> _To do_: Nothing but the lines from the first line of the entries through the line with "the OP elliptic-degree" should appear in the answer, transcribed exactly and free of pictures.

───── Records for the exercise ─────

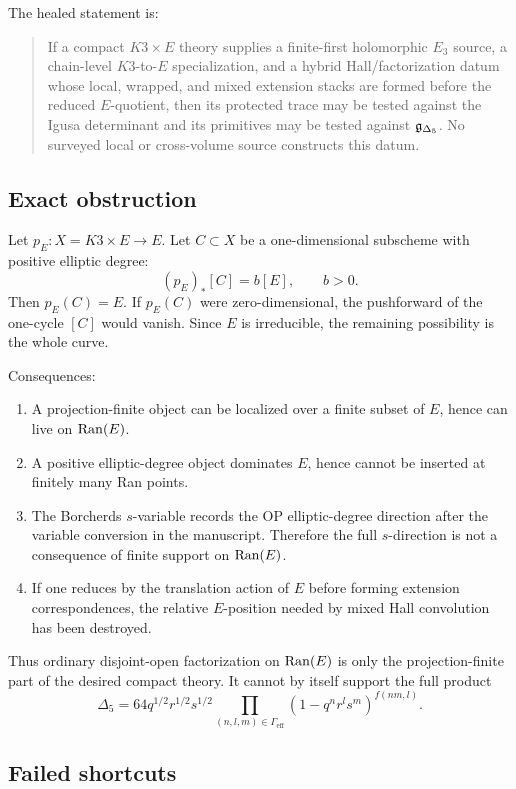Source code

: The healed statement is:

\begin{quote}
If a compact \(K3\times E\) theory supplies a finite-first
holomorphic \(E_3\) source, a chain-level \(K3\)-to-\(E\)
specialization, and a hybrid Hall/factorization datum whose local,
wrapped, and mixed extension stacks are formed before the reduced
\(E\)-quotient, then its protected trace may be tested against the
Igusa determinant and its primitives may be tested against
\(\gDelta\).  No surveyed local or cross-volume source constructs this
datum.
\end{quote}

\subsection{Exact obstruction}

Let \(p_E:X=K3\times E\to E\).  Let \(C\subset X\) be a
one-dimensional subscheme with positive elliptic degree:
\[
        (p_E)_*[C]=b[E],\qquad b>0.
\]
Then \(p_E(C)=E\).  If \(p_E(C)\) were zero-dimensional, the pushforward
of the one-cycle \([C]\) would vanish.  Since \(E\) is irreducible, the
remaining possibility is the whole curve.

Consequences:
\begin{enumerate}
\item A projection-finite object can be localized over a finite subset
of \(E\), hence can live on \(\Ran(E)\).
\item A positive elliptic-degree object dominates \(E\), hence cannot
be inserted at finitely many Ran points.
\item The Borcherds \(s\)-variable records the OP elliptic-degree
direction after the variable conversion in the manuscript.  Therefore
the full \(s\)-direction is not a consequence of finite support on
\(\Ran(E)\).
\item If one reduces by the translation action of \(E\) before forming
extension correspondences, the relative \(E\)-position needed by mixed
Hall convolution has been destroyed.
\end{enumerate}

Thus ordinary disjoint-open factorization on \(\Ran(E)\) is only the
projection-finite part of the desired compact theory.  It cannot by
itself support the full product
\[
\Delta_5
=64q^{1/2}r^{1/2}s^{1/2}
\prod_{(n,l,m)\in\Gamma_{\mathrm{eff}}}
(1-q^nr^ls^m)^{f(nm,l)}.
\]

\subsection{Failed shortcuts}

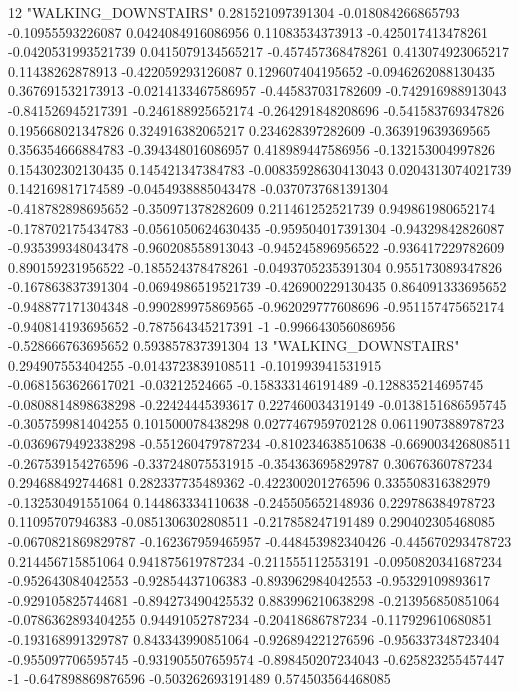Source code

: 12 "WALKING_DOWNSTAIRS" 0.281521097391304 -0.018084266865793 -0.10955593226087 0.0424084916086956 0.11083534373913 -0.425017413478261 -0.0420531993521739 0.0415079134565217 -0.457457368478261 0.413074923065217 0.11438262878913 -0.422059293126087 0.129607404195652 -0.0946262088130435 0.367691532173913 -0.0214133467586957 -0.445837031782609 -0.742916988913043 -0.841526945217391 -0.246188925652174 -0.264291848208696 -0.541583769347826 0.195668021347826 0.324916382065217 0.234628397282609 -0.363919639369565 0.356354666884783 -0.394348016086957 0.418989447586956 -0.132153004997826 0.154302302130435 0.145421347384783 -0.00835928630413043 0.0204313074021739 0.142169817174589 -0.0454938885043478 -0.0370737681391304 -0.418782898695652 -0.350971378282609 0.211461252521739 0.949861980652174 -0.178702175434783 -0.0561050624630435 -0.959504017391304 -0.94329842826087 -0.935399348043478 -0.960208558913043 -0.945245896956522 -0.936417229782609 0.890159231956522 -0.185524378478261 -0.0493705235391304 0.955173089347826 -0.167863837391304 -0.0694986519521739 -0.426900229130435 0.864091333695652 -0.948877171304348 -0.990289975869565 -0.962029777608696 -0.951157475652174 -0.940814193695652 -0.787564345217391 -1 -0.996643056086956 -0.528666763695652 0.593857837391304
13 "WALKING_DOWNSTAIRS" 0.294907553404255 -0.0143723839108511 -0.101993941531915 -0.0681563626617021 -0.03212524665 -0.158333146191489 -0.128835214695745 -0.0808814898638298 -0.22424445393617 0.227460034319149 -0.0138151686595745 -0.305759981404255 0.101500078438298 0.0277467959702128 0.0611907388978723 -0.0369679492338298 -0.551260479787234 -0.810234638510638 -0.669003426808511 -0.267539154276596 -0.337248075531915 -0.354363695829787 0.30676360787234 0.294688492744681 0.282337735489362 -0.422300201276596 0.335508316382979 -0.132530491551064 0.144863334110638 -0.245505652148936 0.229786384978723 0.11095707946383 -0.0851306302808511 -0.217858247191489 0.290402305468085 -0.0670821869829787 -0.162367959465957 -0.448453982340426 -0.445670293478723 0.214456715851064 0.941875619787234 -0.211555112553191 -0.0950820341687234 -0.952643084042553 -0.92854437106383 -0.893962984042553 -0.95329109893617 -0.929105825744681 -0.894273490425532 0.883996210638298 -0.213956850851064 -0.0786362893404255 0.94491052787234 -0.20418686787234 -0.117929610680851 -0.193168991329787 0.843343990851064 -0.926894221276596 -0.956337348723404 -0.955097706595745 -0.931905507659574 -0.898450207234043 -0.625823255457447 -1 -0.647898869876596 -0.503262693191489 0.574503564468085
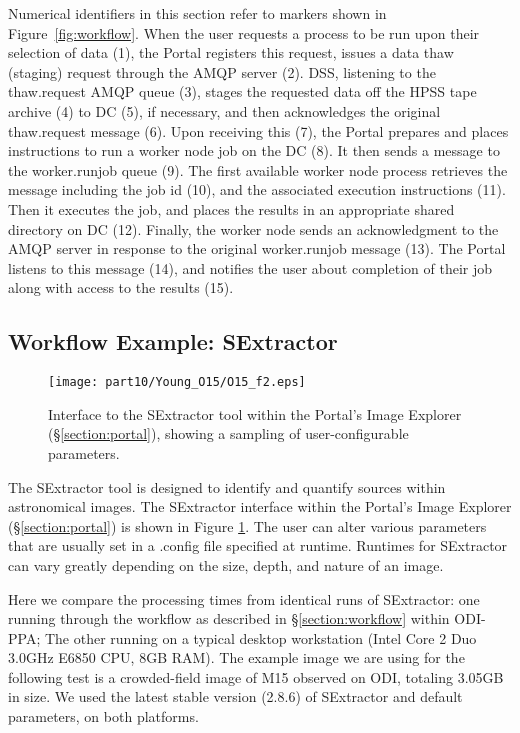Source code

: Numerical identifiers in this section refer to markers shown in Figure~\ref{fig:workflow}.  When the user requests a process to be run upon their selection of data (1), the Portal registers this request, issues a data thaw (staging) request through the AMQP server (2).  DSS, listening to the thaw.request AMQP queue (3), stages the requested data off the HPSS tape archive (4) to DC (5), if necessary, and then acknowledges the original thaw.request message (6).  Upon receiving this (7), the Portal prepares and places instructions to run a worker node job on the DC (8).  It then sends a message to the worker.runjob queue (9).   The first available worker node process retrieves the message including the job id (10), and the associated execution instructions (11). Then it executes the job, and places the results in an appropriate shared directory on DC (12).  Finally, the worker node sends an acknowledgment to the AMQP server in response to the original worker.runjob message (13). The Portal listens to this message (14), and notifies the user about completion of their job along with access to the results (15).  

\subsection{Workflow Example: SExtractor}
\label{section:sextractor}

\begin{figure}[ht]
\texttt{[image: part10/Young\_O15/O15\_f2.eps]}
\caption{Interface to the SExtractor tool within the Portal's Image Explorer (\S\ref{section:portal}), showing a sampling of user-configurable parameters.}
\label{fig:sextractor}
\end{figure}

The SExtractor tool is designed to identify and quantify sources within astronomical images.  The SExtractor interface within the Portal's Image Explorer (\S\ref{section:portal}) is shown in Figure \ref{fig:sextractor}.  The user can alter various parameters that are usually set in a .config file specified at runtime.  Runtimes for SExtractor can vary greatly depending on the size, depth, and nature of an image.  

Here we compare the processing times from identical runs of SExtractor: one running through the workflow as described in \S\ref{section:workflow} within ODI-PPA; The other running on a typical desktop workstation (Intel Core 2 Duo 3.0GHz E6850 CPU, 8GB RAM). The example image we are using for the following test is a crowded-field image of M15 observed on ODI, totaling 3.05GB in size. We used the latest stable version (2.8.6) of SExtractor and default parameters, on both platforms.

─────

> _Result_:
Source code

: The healed statement is:

\begin{quote}
If a compact \(K3\times E\) theory supplies a finite-first
holomorphic \(E_3\) source, a chain-level \(K3\)-to-\(E\)
specialization, and a hybrid Hall/factorization datum whose local,
wrapped, and mixed extension stacks are formed before the reduced
\(E\)-quotient, then its protected trace may be tested against the
Igusa determinant and its primitives may be tested against
\(\gDelta\).  No surveyed local or cross-volume source constructs this
datum.
\end{quote}

\subsection{Exact obstruction}

Let \(p_E:X=K3\times E\to E\).  Let \(C\subset X\) be a
one-dimensional subscheme with positive elliptic degree:
\[
        (p_E)_*[C]=b[E],\qquad b>0.
\]
Then \(p_E(C)=E\).  If \(p_E(C)\) were zero-dimensional, the pushforward
of the one-cycle \([C]\) would vanish.  Since \(E\) is irreducible, the
remaining possibility is the whole curve.

Consequences:
\begin{enumerate}
\item A projection-finite object can be localized over a finite subset
of \(E\), hence can live on \(\Ran(E)\).
\item A positive elliptic-degree object dominates \(E\), hence cannot
be inserted at finitely many Ran points.
\item The Borcherds \(s\)-variable records the OP elliptic-degree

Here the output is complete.